By a mediator—something which is visible and represents that invention, and which, in consequence, will suggest it to their consciousness.

When, as a result, the observer’s equally complete and perfect idea, which is the likeness of the original idea, is formed within him, the original invisible is manifest to him, becoming the plain, clear, obvious, or visible.

The invention, as the expression, is that which may be understood; it is set forth by its producing cause.

The representation or model is that which is set forth a second time, or is presented anew.

The manifestation is that which is clear and obvious to understanding.

Between the beginning and the end of this sequence there is likeness. As a logical necessity the end must be like the beginning.

The Science of Being is based upon and embodies the view thus illustrated. Before its principles can be applied to the mastery of fate, they must be discerned and approximately understood. They are fundamental and capable of this practical application and demonstration.

Hence the necessity of their consecutive presentation, and the student’s persistent attention to them alone, refraining from carrying along with him a pattern which he continually applies to see if the teaching will conform to it. His motive in studying these principles should be, “Are they true?” not “Do they agree with what I believe?” Belief is sometimes a good servant, but always a bad master.

In the next and succeeding articles the illustration here used will be applied to the nature of man.

Law or Chance

Every observing and reflective mind is sometimes obliged to choose one horn of the dilemma—either all is law and order or all is chance. If chance rules all, if things happen, we might as well take life as easily as possible, for we are sure of nothing but the present moment, and even have our doubts about that. We must be submissive to fate, for it is supreme.

But if all is governed by law, by that which changes not, there is no fate save that which we make for ourselves through our ignorance of law, and submission is unnecessary, obedience is the necessity.

Let us apply to ourselves the illustration in the previous article, using it as a working hypothesis, and see if its application may not throw some light upon the problem of being—upon the factors of that problem.

We find the inventor, the inventive power, and his idea which is the invention, to be a trinity in unity—an indivisible unity, for no one of the three can be separated from the other two. Yet they remain distinct from each other by virtue of the nature of each. Distinctness without separation is a point not to be lost sight of, for much depends upon it further on.

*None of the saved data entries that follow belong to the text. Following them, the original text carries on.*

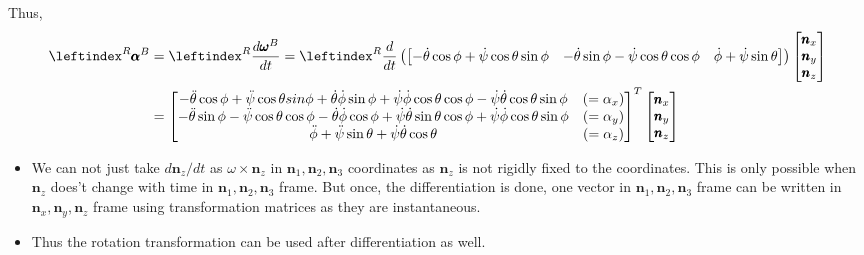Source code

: Thus,
\begin{align*}
     \lx{^R}{\pmb \alpha}^B &= \lx{^R}{\frac{d\pmb \omega^B}{dt}}
     = \lx{^R}{\frac{d}{dt}} \left(\bm{-\dot \theta \cos \phi + \dot \psi \cos \theta \sin \phi &
         -\dot \theta \sin \phi - \dot \psi \cos \theta \cos \phi &
         \dot \phi + \dot \psi \sin \theta }
    \right) \bm{\pmb n_x \\ \pmb n_y \\ \pmb n_z}\\
    &=\bm{
        -\ddot \theta \cos \phi + \ddot \psi \cos \theta sin \phi + \dot \theta \dot \phi \sin \phi + \dot \psi \dot \phi \cos \theta \cos \phi - \dot \psi \dot \theta \cos \theta \sin \phi & (= \alpha_x)\\
        -\ddot \theta \sin \phi - \ddot \psi \cos \theta \cos \phi - \dot \theta \dot \phi \cos \phi + \dot \psi \dot \theta \sin \theta \cos \phi + \dot \psi \dot \phi \cos \theta \sin \phi & (= \alpha_y)\\
        \ddot \phi + \ddot \psi \sin \theta + \dot \psi \dot \theta \cos \theta & (=\alpha_z)
    }^T
    \bm{\pmb n_x \\ \pmb n_y \\ \pmb n_z}\\
\end{align*}

\begin{itemize}
    \item We can not just take $d \pmb n_z/dt$ as $\omega \times \pmb n_z$ in $\pmb n_1, \pmb n_2, \pmb n_3$ coordinates as $\pmb n_z$ is not rigidly fixed to the coordinates. This is only possible when $\pmb n_z$ does't change with time in $\pmb n_1, \pmb n_2, \pmb n_3$ frame. But once, the differentiation is done, one vector in $\pmb n_1, \pmb n_2, \pmb n_3$ frame can be written in $\pmb n_x, \pmb n_y, \pmb n_z$ frame using transformation matrices as they are instantaneous.

    \item Thus the rotation transformation can be used after differentiation as well.
\end{itemize}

Let us view God as the inventor, God’s power as the inventive power, and man as the invention, and see what kind of a nature he would have in consequence. Clearly, his nature would depend upon the nature of God, as the invention, not only in fact, but in nature, depends upon the inventor.

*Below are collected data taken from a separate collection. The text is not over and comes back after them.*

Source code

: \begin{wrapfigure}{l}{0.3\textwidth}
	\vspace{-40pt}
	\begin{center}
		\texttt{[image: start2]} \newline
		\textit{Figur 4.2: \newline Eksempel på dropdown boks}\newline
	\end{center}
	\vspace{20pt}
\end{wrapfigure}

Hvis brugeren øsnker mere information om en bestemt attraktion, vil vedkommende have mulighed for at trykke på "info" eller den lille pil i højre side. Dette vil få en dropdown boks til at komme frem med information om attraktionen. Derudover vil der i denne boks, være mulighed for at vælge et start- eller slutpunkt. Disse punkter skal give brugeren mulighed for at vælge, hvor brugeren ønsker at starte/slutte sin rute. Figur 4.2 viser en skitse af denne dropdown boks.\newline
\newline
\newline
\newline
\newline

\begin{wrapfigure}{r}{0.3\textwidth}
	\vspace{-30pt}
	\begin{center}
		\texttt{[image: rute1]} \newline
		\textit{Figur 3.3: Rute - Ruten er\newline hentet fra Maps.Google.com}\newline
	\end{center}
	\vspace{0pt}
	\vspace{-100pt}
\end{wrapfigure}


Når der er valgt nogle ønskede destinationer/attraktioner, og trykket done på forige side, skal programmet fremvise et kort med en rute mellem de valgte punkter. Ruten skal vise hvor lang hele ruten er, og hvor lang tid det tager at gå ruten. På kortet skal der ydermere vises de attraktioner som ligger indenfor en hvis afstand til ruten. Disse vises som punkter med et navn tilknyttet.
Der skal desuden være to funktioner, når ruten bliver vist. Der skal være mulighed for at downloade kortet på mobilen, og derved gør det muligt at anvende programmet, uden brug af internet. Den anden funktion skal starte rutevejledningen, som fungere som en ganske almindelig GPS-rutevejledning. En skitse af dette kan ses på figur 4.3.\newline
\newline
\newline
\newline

But man as the invention or idea of Mind would not have the nature the inventor might choose to bestow upon him, for Mind, expressing itself in idea, would have no power of choice, no power to bestow this or that by preference. A human inventor could half-frame an idea, drop it incomplete, take up and complete another. Here a human and materialistic illustration fails to reveal the complete meaning sought to be conveyed.

But if we view God as “the beginning” of man—and of all things—as the inventor is the beginning of the invention, we shall see the definite relation of man to his cause. If we then see that God, as impersonal principle, as Mind, has no power of choice but must express itself, and that man, as the idea of Mind, is its expression, we shall see that the expression must have the nature necessitated by what God is, rather than by what a humanized God might choose to do.

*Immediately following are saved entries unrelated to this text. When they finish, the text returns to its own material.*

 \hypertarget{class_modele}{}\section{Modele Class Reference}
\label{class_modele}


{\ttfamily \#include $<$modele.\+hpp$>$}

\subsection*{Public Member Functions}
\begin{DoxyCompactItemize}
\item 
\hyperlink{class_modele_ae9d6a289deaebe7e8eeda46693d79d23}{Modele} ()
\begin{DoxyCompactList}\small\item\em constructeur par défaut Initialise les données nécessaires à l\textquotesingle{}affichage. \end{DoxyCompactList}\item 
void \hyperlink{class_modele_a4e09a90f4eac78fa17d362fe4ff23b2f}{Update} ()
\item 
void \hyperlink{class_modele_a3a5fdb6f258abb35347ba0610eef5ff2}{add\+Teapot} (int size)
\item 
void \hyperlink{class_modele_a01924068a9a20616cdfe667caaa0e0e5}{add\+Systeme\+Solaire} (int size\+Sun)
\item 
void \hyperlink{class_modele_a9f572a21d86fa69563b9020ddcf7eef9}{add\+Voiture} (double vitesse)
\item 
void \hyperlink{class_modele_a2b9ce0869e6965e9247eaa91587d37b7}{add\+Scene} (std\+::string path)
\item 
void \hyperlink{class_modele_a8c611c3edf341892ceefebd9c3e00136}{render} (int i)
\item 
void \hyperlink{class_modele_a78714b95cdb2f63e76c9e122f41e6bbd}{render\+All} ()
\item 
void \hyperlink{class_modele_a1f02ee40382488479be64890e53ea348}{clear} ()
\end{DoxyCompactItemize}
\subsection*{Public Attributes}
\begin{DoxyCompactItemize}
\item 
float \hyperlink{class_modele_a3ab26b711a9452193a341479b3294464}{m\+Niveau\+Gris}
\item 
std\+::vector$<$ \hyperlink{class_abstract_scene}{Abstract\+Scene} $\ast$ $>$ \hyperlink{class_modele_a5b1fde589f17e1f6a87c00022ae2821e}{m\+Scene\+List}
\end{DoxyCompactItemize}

An uncertain nature and fate for man would result from this kind of a God; a positive, changeless nature and an assumed triumphant destiny results from undeviating principle.

Cause and effect are in eternal unity because the one involves and evolves the other. God as Cause or Creator, the ceaseless action of God as Creative Power, and man, as the product or the Created, are, relatively, as the inventor, the inventive power, and the invention. Man lives, moves, and has his being in God. Effect is inherent in Cause. Man exists from God. Effect is projected by its cause. Cause is absolute toward effect; effect is relative to cause.

God is absolute to man; man is relative to God. The inventor is absolute to the invention; the invention is relative to the inventor. The connecting link between the absolute and the relative is the power inherent in and working from the absolute which produces the relative. The inventive power of the inventor, the creative power of the Creator, the Force of Primal Substance, the Motion of Mind—they are the same; they are the moving “of the Spirit of God” which brings something from no-thing.

If man as the something is the expression of God, he is endowed, in consequence, with that nature which nothing can change or destroy. If his cause is eternal, he is eternal, and his destiny is fixed by the fiat of logical necessity. Consequently, there is nothing to fear; and to be convinced that we live and move and have our being in God, is to be free from fear in the proportion that we can feel our conviction. Intellectual freedom comes with conviction; but soul-freedom is ours only when conviction has become feeling.

And here let us pause a moment to note the use of the personal pronoun, “he,” in reference to man. Denoting ordinarily the masculine sex, here it refers to the sexless, or rather the sexfull, being which—rather than “who “—is the expression of God, is the invention of the inventor. We will not dwell upon this point till later. It is referred to here more as a matter of caution than of detailed explanation.

But we found a certain sequence in the illustration of the inventor and invention, a sequence extending beyond the trinity in unity. This trinity gave us the solid foundation for all that rested upon it—for all that was involved in it. While the invention or idea was whole and complete as such, known to the inventor, clearly seen by him as his idea, in itself it was ideal, not practical. It was known to the inventor alone. It was not manifested; and before it could have a practical value, whatever might be its ideal value, it had to be manifested, or demonstrated, to be.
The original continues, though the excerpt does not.